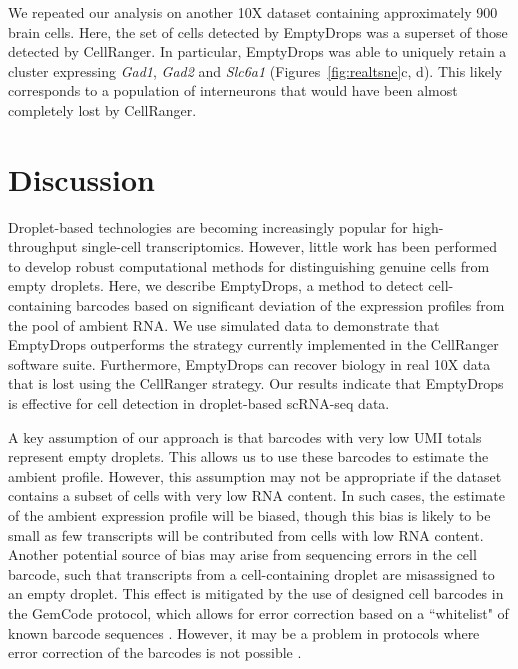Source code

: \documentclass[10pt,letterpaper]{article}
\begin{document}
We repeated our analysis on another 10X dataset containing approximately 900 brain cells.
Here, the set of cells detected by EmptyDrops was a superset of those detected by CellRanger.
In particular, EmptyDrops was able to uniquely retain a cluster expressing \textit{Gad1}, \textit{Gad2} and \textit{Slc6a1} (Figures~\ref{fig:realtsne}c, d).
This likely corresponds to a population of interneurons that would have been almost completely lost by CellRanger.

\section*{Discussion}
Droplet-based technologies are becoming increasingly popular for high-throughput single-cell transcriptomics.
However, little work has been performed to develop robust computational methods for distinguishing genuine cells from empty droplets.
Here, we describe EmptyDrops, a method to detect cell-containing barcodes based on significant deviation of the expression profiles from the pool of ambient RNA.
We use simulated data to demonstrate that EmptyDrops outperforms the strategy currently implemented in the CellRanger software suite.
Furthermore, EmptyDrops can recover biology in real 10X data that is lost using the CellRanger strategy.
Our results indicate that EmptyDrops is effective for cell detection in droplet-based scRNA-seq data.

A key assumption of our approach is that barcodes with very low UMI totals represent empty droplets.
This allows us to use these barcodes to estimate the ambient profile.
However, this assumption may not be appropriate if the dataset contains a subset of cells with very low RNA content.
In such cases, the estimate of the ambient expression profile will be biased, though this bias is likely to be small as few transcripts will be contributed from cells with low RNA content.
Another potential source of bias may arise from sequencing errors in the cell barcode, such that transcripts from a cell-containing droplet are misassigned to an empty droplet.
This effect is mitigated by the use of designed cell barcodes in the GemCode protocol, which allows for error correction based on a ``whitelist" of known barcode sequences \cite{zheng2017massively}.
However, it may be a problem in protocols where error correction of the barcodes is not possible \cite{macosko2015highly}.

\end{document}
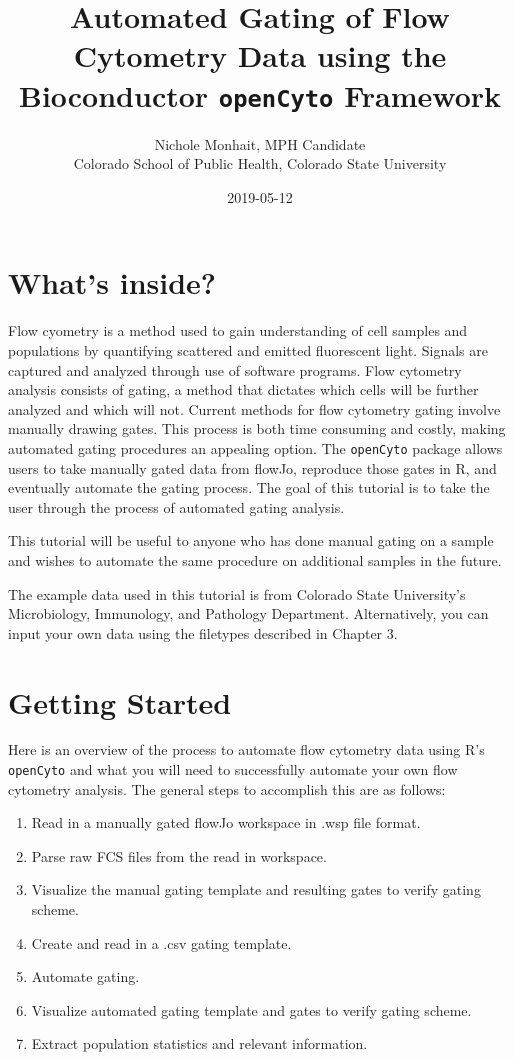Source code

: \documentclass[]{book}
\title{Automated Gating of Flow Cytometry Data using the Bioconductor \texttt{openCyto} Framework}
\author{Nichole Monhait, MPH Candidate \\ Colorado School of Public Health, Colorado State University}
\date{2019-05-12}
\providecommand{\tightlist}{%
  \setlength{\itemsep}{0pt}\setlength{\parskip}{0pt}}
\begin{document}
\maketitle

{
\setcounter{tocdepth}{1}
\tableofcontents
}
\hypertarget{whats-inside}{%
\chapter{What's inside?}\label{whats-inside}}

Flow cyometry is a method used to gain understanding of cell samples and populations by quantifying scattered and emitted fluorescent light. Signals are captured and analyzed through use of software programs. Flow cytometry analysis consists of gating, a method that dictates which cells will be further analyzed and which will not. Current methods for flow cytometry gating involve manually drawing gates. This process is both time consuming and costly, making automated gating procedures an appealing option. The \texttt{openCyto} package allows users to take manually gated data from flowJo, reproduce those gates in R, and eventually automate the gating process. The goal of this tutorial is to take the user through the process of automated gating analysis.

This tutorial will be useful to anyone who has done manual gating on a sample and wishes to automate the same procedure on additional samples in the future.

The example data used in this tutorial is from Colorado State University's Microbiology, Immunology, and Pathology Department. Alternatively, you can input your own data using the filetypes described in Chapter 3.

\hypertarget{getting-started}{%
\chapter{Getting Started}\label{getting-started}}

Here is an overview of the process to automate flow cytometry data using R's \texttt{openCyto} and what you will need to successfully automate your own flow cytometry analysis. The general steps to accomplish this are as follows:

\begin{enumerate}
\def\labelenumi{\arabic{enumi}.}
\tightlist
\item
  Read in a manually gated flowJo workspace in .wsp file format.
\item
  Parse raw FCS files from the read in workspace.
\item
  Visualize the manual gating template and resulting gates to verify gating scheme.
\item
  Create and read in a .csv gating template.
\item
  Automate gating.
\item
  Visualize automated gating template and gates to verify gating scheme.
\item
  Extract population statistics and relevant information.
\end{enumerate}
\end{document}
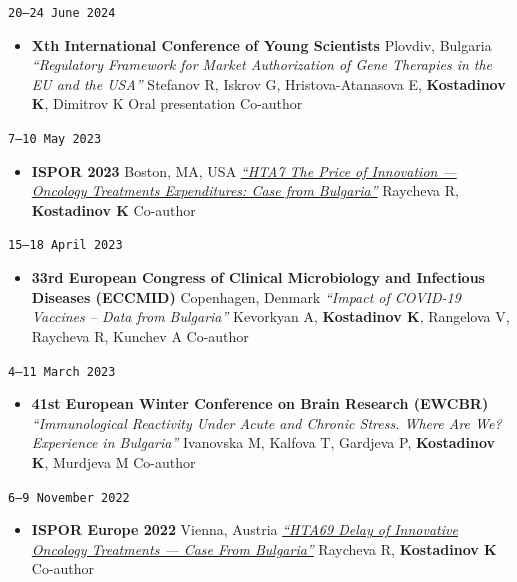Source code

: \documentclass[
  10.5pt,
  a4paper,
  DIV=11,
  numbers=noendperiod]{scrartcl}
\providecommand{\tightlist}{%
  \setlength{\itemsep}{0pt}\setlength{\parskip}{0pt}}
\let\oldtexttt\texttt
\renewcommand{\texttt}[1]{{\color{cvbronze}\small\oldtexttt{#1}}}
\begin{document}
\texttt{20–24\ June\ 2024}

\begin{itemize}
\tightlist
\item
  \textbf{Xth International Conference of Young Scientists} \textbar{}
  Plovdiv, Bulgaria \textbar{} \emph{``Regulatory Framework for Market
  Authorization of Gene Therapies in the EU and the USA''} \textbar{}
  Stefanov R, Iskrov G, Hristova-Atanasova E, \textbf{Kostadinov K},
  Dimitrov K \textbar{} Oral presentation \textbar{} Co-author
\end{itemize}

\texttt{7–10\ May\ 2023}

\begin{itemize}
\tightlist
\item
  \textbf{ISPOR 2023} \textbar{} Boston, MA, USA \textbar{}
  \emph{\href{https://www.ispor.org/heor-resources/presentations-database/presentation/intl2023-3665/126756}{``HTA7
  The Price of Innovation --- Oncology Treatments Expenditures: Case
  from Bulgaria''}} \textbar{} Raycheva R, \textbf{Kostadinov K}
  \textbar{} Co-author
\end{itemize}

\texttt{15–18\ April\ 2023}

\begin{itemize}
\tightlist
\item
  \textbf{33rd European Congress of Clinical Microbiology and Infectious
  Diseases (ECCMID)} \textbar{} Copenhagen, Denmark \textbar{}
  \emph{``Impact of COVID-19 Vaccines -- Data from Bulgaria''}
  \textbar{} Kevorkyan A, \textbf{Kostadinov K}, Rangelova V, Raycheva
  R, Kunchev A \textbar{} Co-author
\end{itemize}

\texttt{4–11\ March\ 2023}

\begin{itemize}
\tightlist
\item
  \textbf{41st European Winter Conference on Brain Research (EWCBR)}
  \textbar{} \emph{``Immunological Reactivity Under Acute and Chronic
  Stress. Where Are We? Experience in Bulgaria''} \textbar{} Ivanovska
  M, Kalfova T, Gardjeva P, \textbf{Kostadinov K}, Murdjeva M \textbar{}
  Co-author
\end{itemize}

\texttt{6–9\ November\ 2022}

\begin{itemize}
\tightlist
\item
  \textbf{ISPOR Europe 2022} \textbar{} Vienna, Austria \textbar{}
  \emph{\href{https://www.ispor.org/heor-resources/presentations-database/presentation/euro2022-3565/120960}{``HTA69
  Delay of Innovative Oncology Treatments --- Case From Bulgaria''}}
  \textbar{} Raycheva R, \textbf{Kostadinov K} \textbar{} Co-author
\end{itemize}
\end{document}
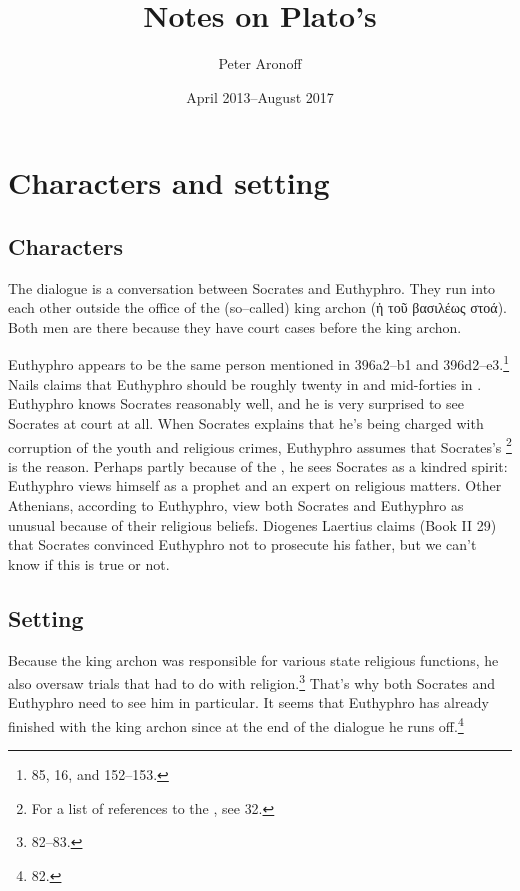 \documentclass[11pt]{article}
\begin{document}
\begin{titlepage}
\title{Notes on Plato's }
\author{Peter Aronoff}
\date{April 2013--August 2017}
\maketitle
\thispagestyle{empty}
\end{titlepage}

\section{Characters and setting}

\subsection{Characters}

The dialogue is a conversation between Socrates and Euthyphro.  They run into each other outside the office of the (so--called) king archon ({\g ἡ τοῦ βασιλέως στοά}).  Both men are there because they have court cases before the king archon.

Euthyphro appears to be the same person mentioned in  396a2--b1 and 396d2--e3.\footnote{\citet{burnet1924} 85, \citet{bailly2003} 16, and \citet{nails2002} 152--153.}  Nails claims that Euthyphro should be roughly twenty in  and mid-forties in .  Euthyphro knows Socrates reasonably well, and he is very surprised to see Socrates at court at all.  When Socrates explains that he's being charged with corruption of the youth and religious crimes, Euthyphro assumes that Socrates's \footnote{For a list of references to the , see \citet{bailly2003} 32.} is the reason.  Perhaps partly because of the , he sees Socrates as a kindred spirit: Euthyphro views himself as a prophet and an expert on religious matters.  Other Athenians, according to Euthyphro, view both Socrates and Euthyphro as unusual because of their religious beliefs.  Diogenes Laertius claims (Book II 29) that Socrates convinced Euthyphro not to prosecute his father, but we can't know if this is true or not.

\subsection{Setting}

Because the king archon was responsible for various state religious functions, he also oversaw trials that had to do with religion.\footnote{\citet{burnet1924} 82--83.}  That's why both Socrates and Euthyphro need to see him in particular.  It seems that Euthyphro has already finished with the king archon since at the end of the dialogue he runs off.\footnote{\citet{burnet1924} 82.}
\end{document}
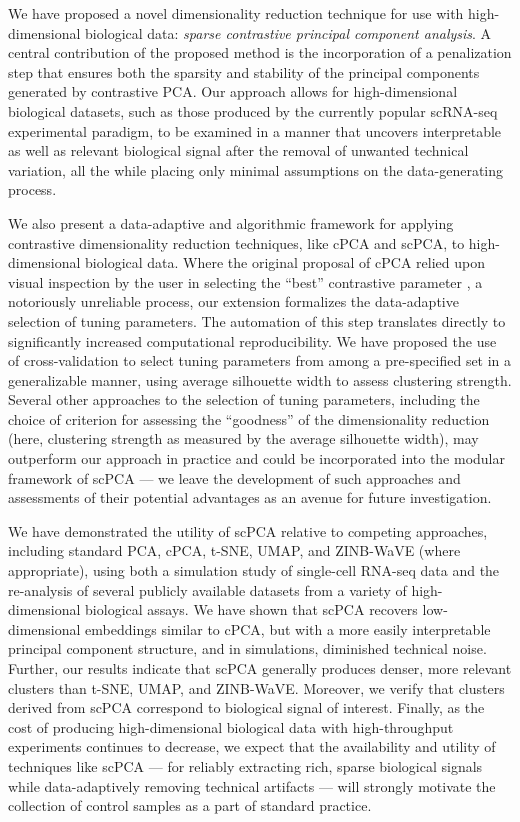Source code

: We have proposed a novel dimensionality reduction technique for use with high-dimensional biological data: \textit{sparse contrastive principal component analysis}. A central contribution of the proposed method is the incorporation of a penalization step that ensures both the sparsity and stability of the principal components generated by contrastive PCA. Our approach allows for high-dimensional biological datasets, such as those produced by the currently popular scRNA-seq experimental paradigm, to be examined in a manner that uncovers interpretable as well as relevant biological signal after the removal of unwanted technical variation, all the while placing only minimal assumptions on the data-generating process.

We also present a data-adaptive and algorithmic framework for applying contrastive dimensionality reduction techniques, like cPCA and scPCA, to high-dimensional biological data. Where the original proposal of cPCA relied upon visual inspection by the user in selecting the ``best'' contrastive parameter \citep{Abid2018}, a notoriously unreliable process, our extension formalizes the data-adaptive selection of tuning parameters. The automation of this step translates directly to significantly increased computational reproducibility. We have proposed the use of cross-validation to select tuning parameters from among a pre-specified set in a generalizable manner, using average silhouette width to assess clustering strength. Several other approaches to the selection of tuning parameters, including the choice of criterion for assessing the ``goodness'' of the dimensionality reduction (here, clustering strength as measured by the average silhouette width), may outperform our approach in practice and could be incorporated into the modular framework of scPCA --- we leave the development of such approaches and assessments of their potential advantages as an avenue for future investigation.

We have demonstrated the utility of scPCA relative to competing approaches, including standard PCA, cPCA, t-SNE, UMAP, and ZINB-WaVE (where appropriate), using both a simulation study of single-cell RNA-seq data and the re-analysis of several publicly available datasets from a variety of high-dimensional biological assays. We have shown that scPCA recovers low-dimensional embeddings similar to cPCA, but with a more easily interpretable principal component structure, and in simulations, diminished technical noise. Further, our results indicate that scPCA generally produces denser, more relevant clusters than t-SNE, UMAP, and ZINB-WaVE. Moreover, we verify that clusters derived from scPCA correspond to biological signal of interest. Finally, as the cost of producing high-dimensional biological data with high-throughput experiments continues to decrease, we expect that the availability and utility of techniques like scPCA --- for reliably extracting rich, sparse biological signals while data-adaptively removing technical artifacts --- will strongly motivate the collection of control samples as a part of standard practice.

### Activity
Using the material above, transcribe exactly the lines from the line with "Here, the set" to the line with "We use simulated"; both count, and nothing else goes in.

### Response
Here, the set of cells detected by EmptyDrops was a superset of those detected by CellRanger.
In particular, EmptyDrops was able to uniquely retain a cluster expressing \textit{Gad1}, \textit{Gad2} and \textit{Slc6a1} (Figures~\ref{fig:realtsne}c, d).
This likely corresponds to a population of interneurons that would have been almost completely lost by CellRanger.

\section*{Discussion}
Droplet-based technologies are becoming increasingly popular for high-throughput single-cell transcriptomics.
However, little work has been performed to develop robust computational methods for distinguishing genuine cells from empty droplets.
Here, we describe EmptyDrops, a method to detect cell-containing barcodes based on significant deviation of the expression profiles from the pool of ambient RNA.
We use simulated data to demonstrate that EmptyDrops outperforms the strategy currently implemented in the CellRanger software suite.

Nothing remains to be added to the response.